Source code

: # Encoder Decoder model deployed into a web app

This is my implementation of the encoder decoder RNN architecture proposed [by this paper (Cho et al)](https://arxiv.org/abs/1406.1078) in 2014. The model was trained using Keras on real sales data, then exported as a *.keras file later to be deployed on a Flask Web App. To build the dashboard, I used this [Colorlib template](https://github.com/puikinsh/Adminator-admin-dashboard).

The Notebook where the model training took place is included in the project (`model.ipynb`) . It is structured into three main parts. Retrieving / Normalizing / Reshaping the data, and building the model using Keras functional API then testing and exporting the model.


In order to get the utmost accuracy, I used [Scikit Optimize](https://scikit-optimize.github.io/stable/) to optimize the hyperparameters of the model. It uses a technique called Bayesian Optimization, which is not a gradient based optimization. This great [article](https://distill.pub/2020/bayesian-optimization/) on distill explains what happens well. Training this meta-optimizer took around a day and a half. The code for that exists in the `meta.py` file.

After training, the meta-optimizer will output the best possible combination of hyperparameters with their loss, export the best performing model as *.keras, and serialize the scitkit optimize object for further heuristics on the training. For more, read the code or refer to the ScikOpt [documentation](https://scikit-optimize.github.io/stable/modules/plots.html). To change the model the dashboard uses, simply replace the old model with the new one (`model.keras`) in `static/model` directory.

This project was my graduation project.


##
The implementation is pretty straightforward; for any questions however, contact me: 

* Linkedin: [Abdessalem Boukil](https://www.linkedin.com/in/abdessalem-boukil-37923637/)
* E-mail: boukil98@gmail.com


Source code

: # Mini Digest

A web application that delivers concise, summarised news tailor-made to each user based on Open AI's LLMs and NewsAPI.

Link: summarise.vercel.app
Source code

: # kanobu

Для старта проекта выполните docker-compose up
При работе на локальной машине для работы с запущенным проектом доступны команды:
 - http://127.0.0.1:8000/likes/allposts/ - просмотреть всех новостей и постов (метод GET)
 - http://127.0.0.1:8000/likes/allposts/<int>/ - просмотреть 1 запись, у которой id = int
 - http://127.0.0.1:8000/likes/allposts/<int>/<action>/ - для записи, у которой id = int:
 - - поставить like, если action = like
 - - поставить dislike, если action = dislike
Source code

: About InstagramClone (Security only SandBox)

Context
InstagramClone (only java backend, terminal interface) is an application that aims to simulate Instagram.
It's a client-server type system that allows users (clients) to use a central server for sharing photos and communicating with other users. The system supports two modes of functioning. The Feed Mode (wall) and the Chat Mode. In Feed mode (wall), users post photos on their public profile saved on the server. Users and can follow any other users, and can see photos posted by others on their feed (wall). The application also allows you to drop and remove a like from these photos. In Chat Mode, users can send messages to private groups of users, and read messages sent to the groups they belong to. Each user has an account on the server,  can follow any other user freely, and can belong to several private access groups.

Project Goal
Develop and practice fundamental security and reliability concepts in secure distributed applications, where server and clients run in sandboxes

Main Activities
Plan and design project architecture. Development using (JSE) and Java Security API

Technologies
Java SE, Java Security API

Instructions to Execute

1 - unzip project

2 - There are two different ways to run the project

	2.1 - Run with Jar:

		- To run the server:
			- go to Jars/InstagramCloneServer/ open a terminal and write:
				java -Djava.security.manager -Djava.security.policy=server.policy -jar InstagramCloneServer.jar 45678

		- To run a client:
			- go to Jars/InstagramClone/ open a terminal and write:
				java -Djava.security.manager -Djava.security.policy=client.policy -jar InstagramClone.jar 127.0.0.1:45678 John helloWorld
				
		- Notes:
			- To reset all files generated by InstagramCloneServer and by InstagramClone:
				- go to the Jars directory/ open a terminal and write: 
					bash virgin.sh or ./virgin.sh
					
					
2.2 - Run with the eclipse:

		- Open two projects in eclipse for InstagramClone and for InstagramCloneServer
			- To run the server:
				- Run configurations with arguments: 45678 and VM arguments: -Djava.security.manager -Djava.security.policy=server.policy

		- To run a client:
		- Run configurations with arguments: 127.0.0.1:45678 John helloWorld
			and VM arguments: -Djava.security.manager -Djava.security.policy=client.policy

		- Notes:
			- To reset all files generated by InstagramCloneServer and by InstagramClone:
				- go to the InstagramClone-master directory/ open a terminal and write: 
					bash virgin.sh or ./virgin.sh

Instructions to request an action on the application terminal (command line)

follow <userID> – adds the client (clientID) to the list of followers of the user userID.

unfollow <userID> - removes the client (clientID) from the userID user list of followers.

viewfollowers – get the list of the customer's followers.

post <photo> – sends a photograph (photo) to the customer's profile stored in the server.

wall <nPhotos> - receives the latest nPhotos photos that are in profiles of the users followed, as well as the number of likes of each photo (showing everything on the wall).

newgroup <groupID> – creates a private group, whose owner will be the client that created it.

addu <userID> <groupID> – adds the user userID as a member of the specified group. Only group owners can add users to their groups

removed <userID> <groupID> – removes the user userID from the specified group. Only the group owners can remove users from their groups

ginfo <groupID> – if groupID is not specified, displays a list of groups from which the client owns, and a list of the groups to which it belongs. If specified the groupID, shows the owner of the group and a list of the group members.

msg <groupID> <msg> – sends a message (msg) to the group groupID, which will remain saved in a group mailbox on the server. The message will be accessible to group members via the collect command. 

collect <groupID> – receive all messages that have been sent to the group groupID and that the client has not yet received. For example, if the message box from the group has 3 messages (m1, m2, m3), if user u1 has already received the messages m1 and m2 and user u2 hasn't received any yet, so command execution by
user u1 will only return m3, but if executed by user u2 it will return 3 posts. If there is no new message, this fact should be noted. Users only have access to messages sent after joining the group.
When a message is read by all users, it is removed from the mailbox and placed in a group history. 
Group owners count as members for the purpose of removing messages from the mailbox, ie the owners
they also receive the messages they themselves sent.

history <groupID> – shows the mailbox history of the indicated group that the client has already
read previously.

> [Problem to solve]
For every line in the listing above that mentions the word "https", make a copy.

> [Answer section]
This is my implementation of the encoder decoder RNN architecture proposed [by this paper (Cho et al)](https://arxiv.org/abs/1406.1078) in 2014. The model was trained using Keras on real sales data, then exported as a *.keras file later to be deployed on a Flask Web App. To build the dashboard, I used this [Colorlib template](https://github.com/puikinsh/Adminator-admin-dashboard).
In order to get the utmost accuracy, I used [Scikit Optimize](https://scikit-optimize.github.io/stable/) to optimize the hyperparameters of the model. It uses a technique called Bayesian Optimization, which is not a gradient based optimization. This great [article](https://distill.pub/2020/bayesian-optimization/) on distill explains what happens well. Training this meta-optimizer took around a day and a half. The code for that exists in the `meta.py` file.
After training, the meta-optimizer will output the best possible combination of hyperparameters with their loss, export the best performing model as *.keras, and serialize the scitkit optimize object for further heuristics on the training. For more, read the code or refer to the ScikOpt [documentation](https://scikit-optimize.github.io/stable/modules/plots.html). To change the model the dashboard uses, simply replace the old model with the new one (`model.keras`) in `static/model` directory.
* Linkedin: [Abdessalem Boukil](https://www.linkedin.com/in/abdessalem-boukil-37923637/)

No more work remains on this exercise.